About this exercise
Write out exactly the lines of the entries below from the one holding "## 1. 사용자 계정 생성학히" to the one holding "### 플레이북 개발", inclusive, and leave out all other lines.

(Data shown Opens)

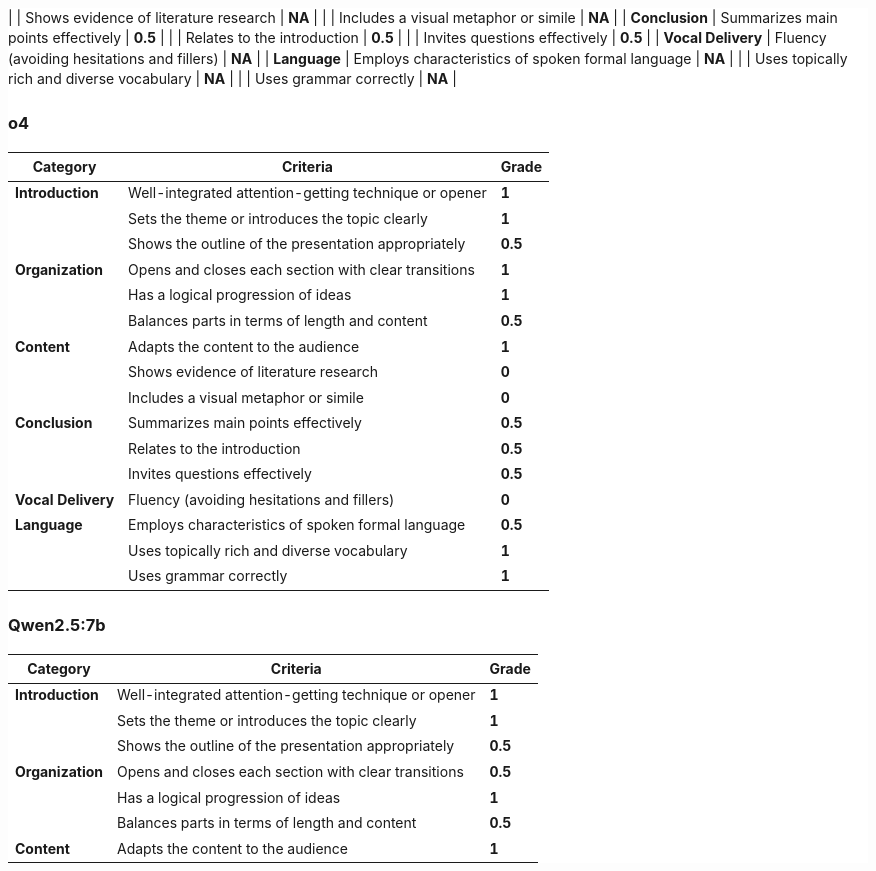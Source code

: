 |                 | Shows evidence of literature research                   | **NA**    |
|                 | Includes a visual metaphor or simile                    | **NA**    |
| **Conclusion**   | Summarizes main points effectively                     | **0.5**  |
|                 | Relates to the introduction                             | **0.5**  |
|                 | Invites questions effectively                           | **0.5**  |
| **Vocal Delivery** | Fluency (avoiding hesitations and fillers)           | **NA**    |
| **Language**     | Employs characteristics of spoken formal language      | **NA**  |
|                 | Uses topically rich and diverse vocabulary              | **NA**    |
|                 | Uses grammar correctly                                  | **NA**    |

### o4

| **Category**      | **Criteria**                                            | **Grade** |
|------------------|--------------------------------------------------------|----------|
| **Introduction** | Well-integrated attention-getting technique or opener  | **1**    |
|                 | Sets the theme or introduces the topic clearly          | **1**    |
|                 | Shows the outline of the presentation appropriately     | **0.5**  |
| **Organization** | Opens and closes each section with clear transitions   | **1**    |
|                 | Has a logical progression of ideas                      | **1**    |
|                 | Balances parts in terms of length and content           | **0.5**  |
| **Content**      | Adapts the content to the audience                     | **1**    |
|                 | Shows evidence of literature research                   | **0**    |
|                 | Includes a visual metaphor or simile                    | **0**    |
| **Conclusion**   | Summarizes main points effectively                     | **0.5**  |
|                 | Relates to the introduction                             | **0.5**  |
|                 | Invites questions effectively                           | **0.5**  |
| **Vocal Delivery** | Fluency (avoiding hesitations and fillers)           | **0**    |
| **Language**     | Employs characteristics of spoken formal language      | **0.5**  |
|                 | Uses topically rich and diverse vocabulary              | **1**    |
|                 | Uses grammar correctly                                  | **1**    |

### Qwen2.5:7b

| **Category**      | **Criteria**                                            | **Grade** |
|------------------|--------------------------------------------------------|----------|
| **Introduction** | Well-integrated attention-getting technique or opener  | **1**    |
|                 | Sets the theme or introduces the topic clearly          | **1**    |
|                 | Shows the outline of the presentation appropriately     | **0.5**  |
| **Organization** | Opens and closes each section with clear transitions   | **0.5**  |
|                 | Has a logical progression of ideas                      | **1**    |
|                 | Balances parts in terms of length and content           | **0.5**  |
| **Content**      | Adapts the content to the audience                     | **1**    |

(Data shown Closes)
(Data shown Opens)

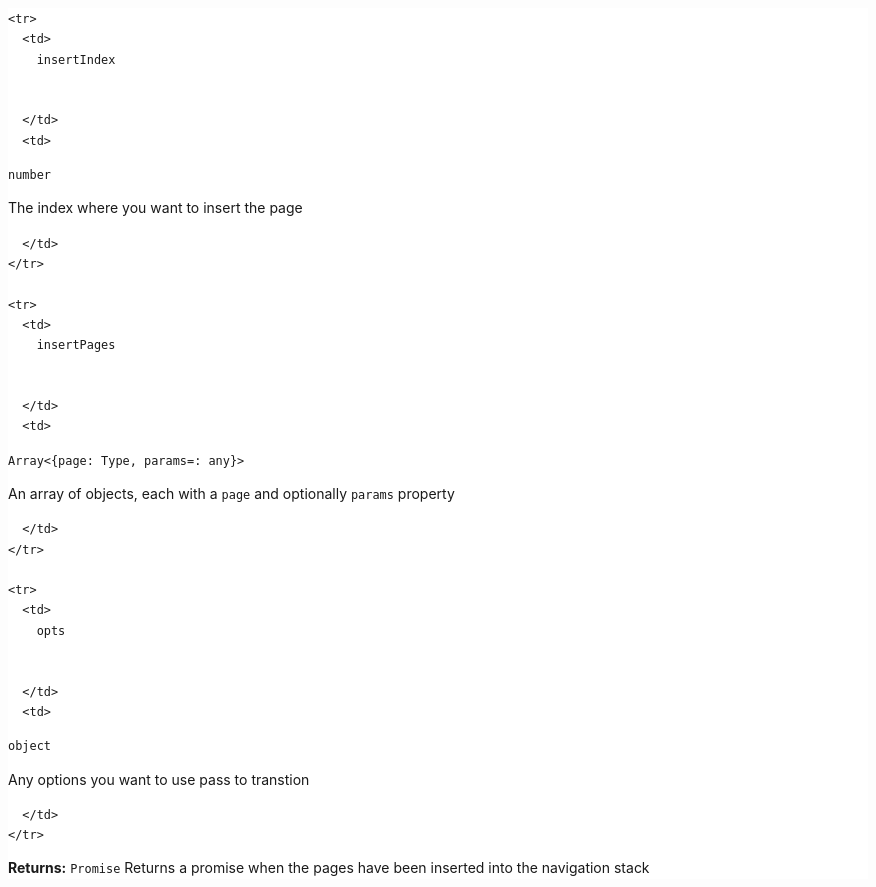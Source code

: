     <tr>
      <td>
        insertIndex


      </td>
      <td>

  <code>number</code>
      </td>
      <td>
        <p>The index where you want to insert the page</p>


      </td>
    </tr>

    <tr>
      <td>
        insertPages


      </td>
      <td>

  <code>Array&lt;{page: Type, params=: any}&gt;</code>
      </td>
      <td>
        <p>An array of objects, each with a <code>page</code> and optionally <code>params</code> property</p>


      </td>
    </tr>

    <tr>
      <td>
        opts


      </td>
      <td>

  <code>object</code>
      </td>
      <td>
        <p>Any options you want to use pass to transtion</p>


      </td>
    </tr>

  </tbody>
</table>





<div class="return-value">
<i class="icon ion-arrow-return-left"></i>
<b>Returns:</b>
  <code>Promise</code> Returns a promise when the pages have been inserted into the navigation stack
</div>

(Data shown Closes)
(Data shown Opens)

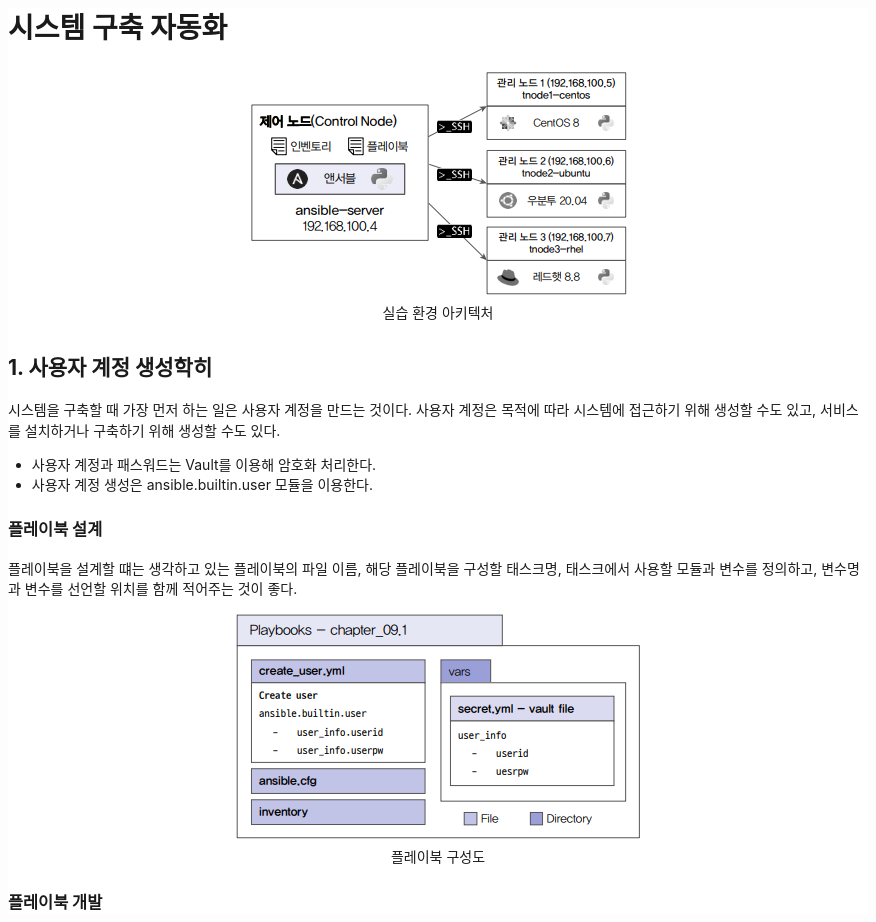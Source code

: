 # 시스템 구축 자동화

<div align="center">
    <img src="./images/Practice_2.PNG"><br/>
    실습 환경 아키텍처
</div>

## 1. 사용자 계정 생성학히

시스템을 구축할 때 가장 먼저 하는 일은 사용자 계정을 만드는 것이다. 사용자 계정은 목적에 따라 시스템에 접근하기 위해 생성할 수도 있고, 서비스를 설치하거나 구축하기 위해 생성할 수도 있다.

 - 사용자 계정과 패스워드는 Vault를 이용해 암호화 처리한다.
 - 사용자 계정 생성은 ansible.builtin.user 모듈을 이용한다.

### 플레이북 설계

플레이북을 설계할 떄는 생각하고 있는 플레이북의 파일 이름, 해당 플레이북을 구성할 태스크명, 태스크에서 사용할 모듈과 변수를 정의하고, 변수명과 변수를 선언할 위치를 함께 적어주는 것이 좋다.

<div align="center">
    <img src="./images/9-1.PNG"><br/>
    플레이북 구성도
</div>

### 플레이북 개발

(Data shown Closes)

Task result
## 1. 사용자 계정 생성학히

시스템을 구축할 때 가장 먼저 하는 일은 사용자 계정을 만드는 것이다. 사용자 계정은 목적에 따라 시스템에 접근하기 위해 생성할 수도 있고, 서비스를 설치하거나 구축하기 위해 생성할 수도 있다.

 - 사용자 계정과 패스워드는 Vault를 이용해 암호화 처리한다.
 - 사용자 계정 생성은 ansible.builtin.user 모듈을 이용한다.

### 플레이북 설계

플레이북을 설계할 떄는 생각하고 있는 플레이북의 파일 이름, 해당 플레이북을 구성할 태스크명, 태스크에서 사용할 모듈과 변수를 정의하고, 변수명과 변수를 선언할 위치를 함께 적어주는 것이 좋다.

<div align="center">
    <img src="./images/9-1.PNG"><br/>
    플레이북 구성도
</div>

### 플레이북 개발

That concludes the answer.